* _What this task involves_: Search the records for "baseline" and copy each line that holds it.

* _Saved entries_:
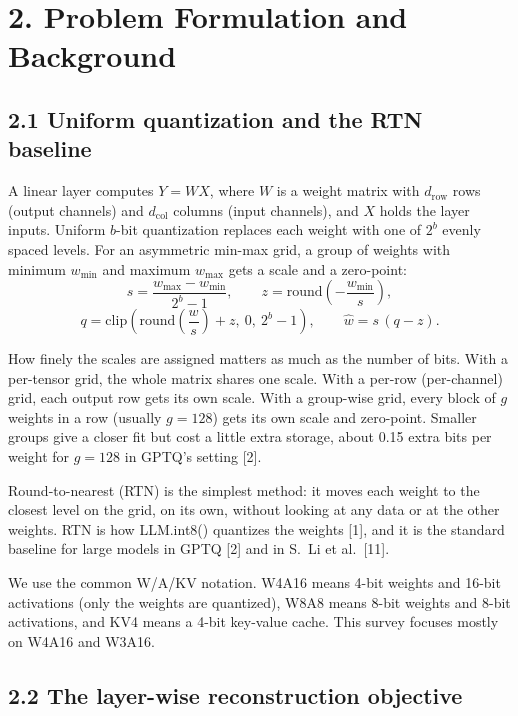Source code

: \documentclass[10pt,twocolumn]{article}
\begin{document}
\section{2. Problem Formulation and Background}

\subsection{2.1 Uniform quantization and the RTN baseline}

A linear layer computes $Y = WX$, where $W$ is a weight matrix with
$d_{\mathrm{row}}$ rows (output channels) and $d_{\mathrm{col}}$ columns
(input channels), and $X$ holds the layer inputs. Uniform $b$-bit
quantization replaces each weight with one of $2^b$ evenly spaced
levels. For an asymmetric min-max grid, a group of weights with minimum
$w_{\min}$ and maximum $w_{\max}$ gets a scale and a zero-point:
\[
s = \frac{w_{\max} - w_{\min}}{2^b - 1}, \qquad
z = \mathrm{round}\!\left(-\frac{w_{\min}}{s}\right),
\]
\[
q = \mathrm{clip}\!\left(\mathrm{round}\!\left(\frac{w}{s}\right) + z,\
0,\ 2^b - 1\right), \qquad \hat{w} = s\,(q - z).
\]

How finely the scales are assigned matters as much as the number of
bits. With a per-tensor grid, the whole matrix shares one scale. With a
per-row (per-channel) grid, each output row gets its own scale. With a
group-wise grid, every block of $g$ weights in a row (usually $g = 128$)
gets its own scale and zero-point. Smaller groups give a closer fit but
cost a little extra storage, about 0.15 extra bits per weight for
$g = 128$ in GPTQ's setting [2].

Round-to-nearest (RTN) is the simplest method: it moves each weight to
the closest level on the grid, on its own, without looking at any data
or at the other weights. RTN is how LLM.int8() quantizes the weights
[1], and it is the standard baseline for large models in GPTQ [2] and in
S.~Li et al.~[11].

We use the common W/A/KV notation. W4A16 means 4-bit weights and 16-bit
activations (only the weights are quantized), W8A8 means 8-bit weights
and 8-bit activations, and KV4 means a 4-bit key-value cache. This
survey focuses mostly on W4A16 and W3A16.

\subsection{2.2 The layer-wise reconstruction objective}
\end{document}
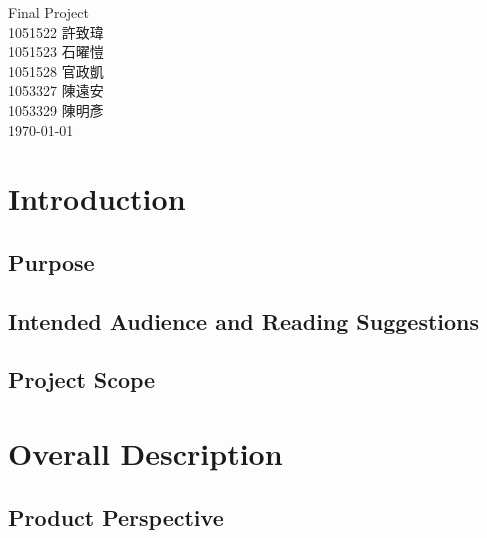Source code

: \documentclass{scrreprt}
\date{}
\begin{document}
\begin{CJK}{UTF8}{nkai}
\begin{flushright}
    \begin{bfseries}
        \Huge{Final Project}\\

        \vspace{8cm}
       1051522 許致瑋\\
       \vspace{0.2cm}
       1051523 石曜愷\\
\vspace{0.2cm}
       1051528 官政凱\\
\vspace{0.2cm}
       1053327 陳遠安\\
\vspace{0.2cm}
       1053329 陳明彥\\

        \vspace{1cm}
        \today\\
    \end{bfseries}
\end{flushright}

\tableofcontents

\chapter{Introduction}

\section{Purpose}

\section{Intended Audience and Reading Suggestions}

\section{Project Scope}

\chapter{Overall Description}

\section{Product Perspective}


\end{CJK}
\end{document}
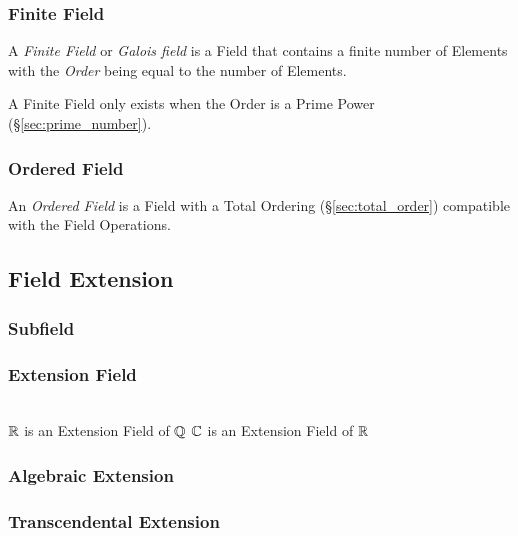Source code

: \subsubsection{Finite Field}\label{sec:finite_field}

A \emph{Finite Field} or \emph{Galois field} is a Field that contains
a finite number of Elements with the \emph{Order} being equal to the
number of Elements.

A Finite Field only exists when the Order is a Prime Power
(\S\ref{sec:prime_number}).



\subsubsection{Ordered Field}\label{sec:ordered_field}

An \emph{Ordered Field} is a Field with a Total Ordering
(\S\ref{sec:total_order}) compatible with the Field Operations.



\subsection{Field Extension}\label{sec:field_extension}

\subsubsection{Subfield}\label{sec:subfield}

\subsubsection{Extension Field}\label{sec:extension_field}
\hfill \\

$\mathbb{R}$ is an Extension Field of $\mathbb{Q}$
$\mathbb{C}$ is an Extension Field of $\mathbb{R}$



\subsubsection{Algebraic Extension}\label{sec:algebraic_extension}

\subsubsection{Transcendental Extension}
\label{sec:transcendental_extension}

* _Response_:
\subsection{2.1 Uniform quantization and the RTN baseline}
[1], and it is the standard baseline for large models in GPTQ [2] and in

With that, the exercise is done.